:: What the task asks ::
Copy every line that contains the string "leaf" from the entries below.

:: Material shown ::
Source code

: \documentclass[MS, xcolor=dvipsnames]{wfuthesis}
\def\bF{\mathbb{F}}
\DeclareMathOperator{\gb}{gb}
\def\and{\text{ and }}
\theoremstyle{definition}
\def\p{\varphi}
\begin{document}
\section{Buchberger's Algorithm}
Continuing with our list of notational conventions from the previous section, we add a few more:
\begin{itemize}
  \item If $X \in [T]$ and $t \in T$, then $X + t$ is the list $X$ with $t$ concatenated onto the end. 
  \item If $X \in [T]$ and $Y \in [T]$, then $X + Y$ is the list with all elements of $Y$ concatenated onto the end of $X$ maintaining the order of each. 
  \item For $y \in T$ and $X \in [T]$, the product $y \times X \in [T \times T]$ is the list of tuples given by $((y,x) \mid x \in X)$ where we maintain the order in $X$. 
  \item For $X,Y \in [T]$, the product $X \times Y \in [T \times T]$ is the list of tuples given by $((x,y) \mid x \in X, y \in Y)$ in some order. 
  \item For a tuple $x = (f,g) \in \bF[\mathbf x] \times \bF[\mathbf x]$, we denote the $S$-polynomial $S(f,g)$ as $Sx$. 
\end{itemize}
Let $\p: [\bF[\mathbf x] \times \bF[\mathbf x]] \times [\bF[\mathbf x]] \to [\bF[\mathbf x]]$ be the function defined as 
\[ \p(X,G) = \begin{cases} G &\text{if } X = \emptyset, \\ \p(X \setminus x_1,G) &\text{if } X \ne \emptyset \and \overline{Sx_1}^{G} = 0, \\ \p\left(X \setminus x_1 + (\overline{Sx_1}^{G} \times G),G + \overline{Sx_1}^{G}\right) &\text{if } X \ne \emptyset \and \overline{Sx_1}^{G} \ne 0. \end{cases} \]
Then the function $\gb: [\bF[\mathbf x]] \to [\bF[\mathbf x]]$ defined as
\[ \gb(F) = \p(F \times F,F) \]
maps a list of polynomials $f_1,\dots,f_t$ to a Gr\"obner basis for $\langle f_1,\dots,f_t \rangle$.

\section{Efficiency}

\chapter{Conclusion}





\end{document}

--

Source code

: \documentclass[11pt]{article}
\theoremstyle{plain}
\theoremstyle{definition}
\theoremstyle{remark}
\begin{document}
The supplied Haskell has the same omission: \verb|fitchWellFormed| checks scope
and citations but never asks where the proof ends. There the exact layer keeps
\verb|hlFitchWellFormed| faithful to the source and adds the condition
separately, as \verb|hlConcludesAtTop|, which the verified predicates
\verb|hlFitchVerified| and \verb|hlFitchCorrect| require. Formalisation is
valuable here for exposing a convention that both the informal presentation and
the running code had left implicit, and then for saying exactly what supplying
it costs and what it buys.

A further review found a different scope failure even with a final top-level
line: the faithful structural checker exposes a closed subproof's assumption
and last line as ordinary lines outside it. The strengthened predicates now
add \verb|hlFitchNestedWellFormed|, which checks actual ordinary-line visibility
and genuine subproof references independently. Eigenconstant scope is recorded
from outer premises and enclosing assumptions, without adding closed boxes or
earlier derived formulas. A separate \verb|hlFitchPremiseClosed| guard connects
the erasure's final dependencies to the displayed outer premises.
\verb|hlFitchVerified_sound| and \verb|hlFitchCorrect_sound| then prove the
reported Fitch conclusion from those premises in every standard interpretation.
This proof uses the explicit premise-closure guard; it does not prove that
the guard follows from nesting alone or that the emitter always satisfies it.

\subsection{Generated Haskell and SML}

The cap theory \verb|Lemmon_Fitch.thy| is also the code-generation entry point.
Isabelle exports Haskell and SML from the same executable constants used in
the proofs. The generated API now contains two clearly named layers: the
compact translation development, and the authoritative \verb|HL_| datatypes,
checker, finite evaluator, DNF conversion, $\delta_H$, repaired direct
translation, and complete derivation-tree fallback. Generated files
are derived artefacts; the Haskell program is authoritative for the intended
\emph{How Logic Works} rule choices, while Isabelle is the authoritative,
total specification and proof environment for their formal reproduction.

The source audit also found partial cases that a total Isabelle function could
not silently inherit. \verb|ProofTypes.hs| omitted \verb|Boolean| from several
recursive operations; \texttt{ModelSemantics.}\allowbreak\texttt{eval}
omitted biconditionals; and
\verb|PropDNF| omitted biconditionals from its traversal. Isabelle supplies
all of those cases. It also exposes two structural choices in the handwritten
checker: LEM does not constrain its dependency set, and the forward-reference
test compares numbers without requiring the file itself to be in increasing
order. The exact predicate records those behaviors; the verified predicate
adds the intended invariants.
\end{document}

---

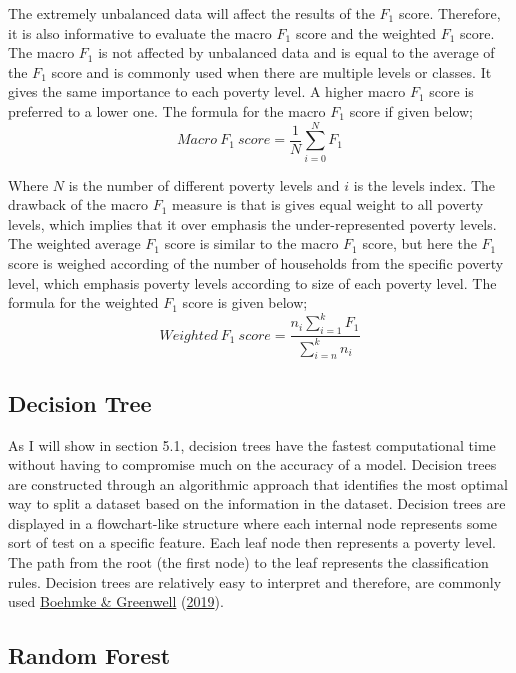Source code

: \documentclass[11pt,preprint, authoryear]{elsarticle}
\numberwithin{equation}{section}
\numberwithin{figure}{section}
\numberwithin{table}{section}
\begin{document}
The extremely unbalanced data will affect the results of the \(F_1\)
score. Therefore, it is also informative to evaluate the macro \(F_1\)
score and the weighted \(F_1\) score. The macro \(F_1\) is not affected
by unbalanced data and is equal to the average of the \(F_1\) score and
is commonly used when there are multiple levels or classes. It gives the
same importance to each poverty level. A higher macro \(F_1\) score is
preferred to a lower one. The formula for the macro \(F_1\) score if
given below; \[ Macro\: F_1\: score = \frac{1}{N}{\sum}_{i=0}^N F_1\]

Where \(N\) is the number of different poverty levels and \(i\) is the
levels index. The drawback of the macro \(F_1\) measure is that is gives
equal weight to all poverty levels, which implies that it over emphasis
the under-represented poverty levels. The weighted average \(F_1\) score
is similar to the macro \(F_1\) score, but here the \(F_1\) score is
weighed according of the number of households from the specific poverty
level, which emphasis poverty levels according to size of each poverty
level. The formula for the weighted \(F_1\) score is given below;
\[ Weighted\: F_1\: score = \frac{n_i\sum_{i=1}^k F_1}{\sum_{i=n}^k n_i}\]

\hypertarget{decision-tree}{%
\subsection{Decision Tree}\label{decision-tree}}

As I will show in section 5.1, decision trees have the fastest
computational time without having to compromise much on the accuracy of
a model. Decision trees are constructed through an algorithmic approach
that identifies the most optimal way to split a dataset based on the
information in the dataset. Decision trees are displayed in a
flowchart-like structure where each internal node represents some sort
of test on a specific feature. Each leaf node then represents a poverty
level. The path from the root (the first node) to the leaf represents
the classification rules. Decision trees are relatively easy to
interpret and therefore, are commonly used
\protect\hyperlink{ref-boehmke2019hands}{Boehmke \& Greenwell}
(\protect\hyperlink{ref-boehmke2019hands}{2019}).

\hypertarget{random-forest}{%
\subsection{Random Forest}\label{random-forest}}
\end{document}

:: Output of the task ::
of test on a specific feature. Each leaf node then represents a poverty
level. The path from the root (the first node) to the leaf represents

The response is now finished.